» **Task to carry out**: In the entries that follow, which lines hold the string "level"? List them.
++++++++++++++++++++
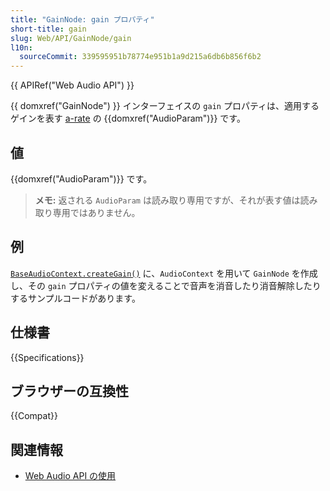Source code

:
 ```yaml
---
title: "GainNode: gain プロパティ"
short-title: gain
slug: Web/API/GainNode/gain
l10n:
  sourceCommit: 339595951b78774e951b1a9d215a6db6b856f6b2
---
```


{{ APIRef("Web Audio API") }}

{{ domxref("GainNode") }} インターフェイスの `gain` プロパティは、適用するゲインを表す [a-rate](/ja/docs/Web/API/AudioParam#a-rate) の {{domxref("AudioParam")}} です。

## 値

{{domxref("AudioParam")}} です。

> **メモ:** 返される `AudioParam` は読み取り専用ですが、それが表す値は読み取り専用ではありません。

## 例

[`BaseAudioContext.createGain()`](/ja/docs/Web/API/BaseAudioContext/createGain#%E4%BE%8B) に、`AudioContext` を用いて `GainNode` を作成し、その `gain` プロパティの値を変えることで音声を消音したり消音解除したりするサンプルコードがあります。

## 仕様書

{{Specifications}}

## ブラウザーの互換性

{{Compat}}

## 関連情報

- [Web Audio API の使用](/ja/docs/Web/API/Web_Audio_API/Using_Web_Audio_API)
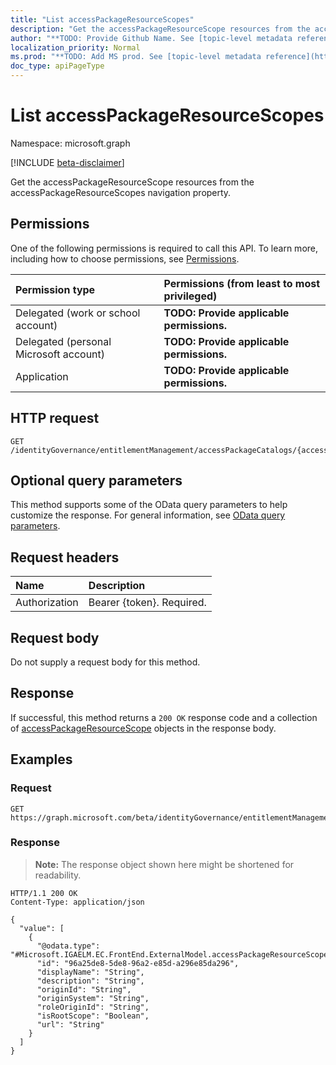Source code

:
 ```yaml
---
title: "List accessPackageResourceScopes"
description: "Get the accessPackageResourceScope resources from the accessPackageResourceScopes navigation property."
author: "**TODO: Provide Github Name. See [topic-level metadata reference](https://msgo.azurewebsites.net/add/document/guidelines/metadata.html#topic-level-metadata)**"
localization_priority: Normal
ms.prod: "**TODO: Add MS prod. See [topic-level metadata reference](https://msgo.azurewebsites.net/add/document/guidelines/metadata.html#topic-level-metadata)**"
doc_type: apiPageType
---
```


# List accessPackageResourceScopes
Namespace: microsoft.graph

[!INCLUDE [beta-disclaimer](../../includes/beta-disclaimer.md)]

Get the accessPackageResourceScope resources from the accessPackageResourceScopes navigation property.

## Permissions
One of the following permissions is required to call this API. To learn more, including how to choose permissions, see [Permissions](/graph/permissions-reference).

|Permission type|Permissions (from least to most privileged)|
|:---|:---|
|Delegated (work or school account)|**TODO: Provide applicable permissions.**|
|Delegated (personal Microsoft account)|**TODO: Provide applicable permissions.**|
|Application|**TODO: Provide applicable permissions.**|

## HTTP request

<!-- {
  "blockType": "ignored"
}
-->
``` http
GET /identityGovernance/entitlementManagement/accessPackageCatalogs/{accessPackageCatalogId}/accessPackageResources/{accessPackageResourceId}/accessPackageResourceScopes
```

## Optional query parameters
This method supports some of the OData query parameters to help customize the response. For general information, see [OData query parameters](/graph/query-parameters).

## Request headers
|Name|Description|
|:---|:---|
|Authorization|Bearer {token}. Required.|

## Request body
Do not supply a request body for this method.

## Response

If successful, this method returns a `200 OK` response code and a collection of [accessPackageResourceScope](../resources/accesspackageresourcescope.md) objects in the response body.

## Examples

### Request
<!-- {
  "blockType": "request",
  "name": "list_accesspackageresourcescope"
}
-->
``` http
GET https://graph.microsoft.com/beta/identityGovernance/entitlementManagement/accessPackageCatalogs/{accessPackageCatalogId}/accessPackageResources/{accessPackageResourceId}/accessPackageResourceScopes
```


### Response
>**Note:** The response object shown here might be shortened for readability.
<!-- {
  "blockType": "response",
  "truncated": true,
  "@odata.type": "Collection(Microsoft.IGAELM.EC.FrontEnd.ExternalModel.accessPackageResourceScope)"
}
-->
``` http
HTTP/1.1 200 OK
Content-Type: application/json

{
  "value": [
    {
      "@odata.type": "#Microsoft.IGAELM.EC.FrontEnd.ExternalModel.accessPackageResourceScope",
      "id": "96a25de8-5de8-96a2-e85d-a296e85da296",
      "displayName": "String",
      "description": "String",
      "originId": "String",
      "originSystem": "String",
      "roleOriginId": "String",
      "isRootScope": "Boolean",
      "url": "String"
    }
  ]
}
```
++++++++++++++++++++
» **Response**:
author: "**TODO: Provide Github Name. See [topic-level metadata reference](https://msgo.azurewebsites.net/add/document/guidelines/metadata.html#topic-level-metadata)**"
ms.prod: "**TODO: Add MS prod. See [topic-level metadata reference](https://msgo.azurewebsites.net/add/document/guidelines/metadata.html#topic-level-metadata)**"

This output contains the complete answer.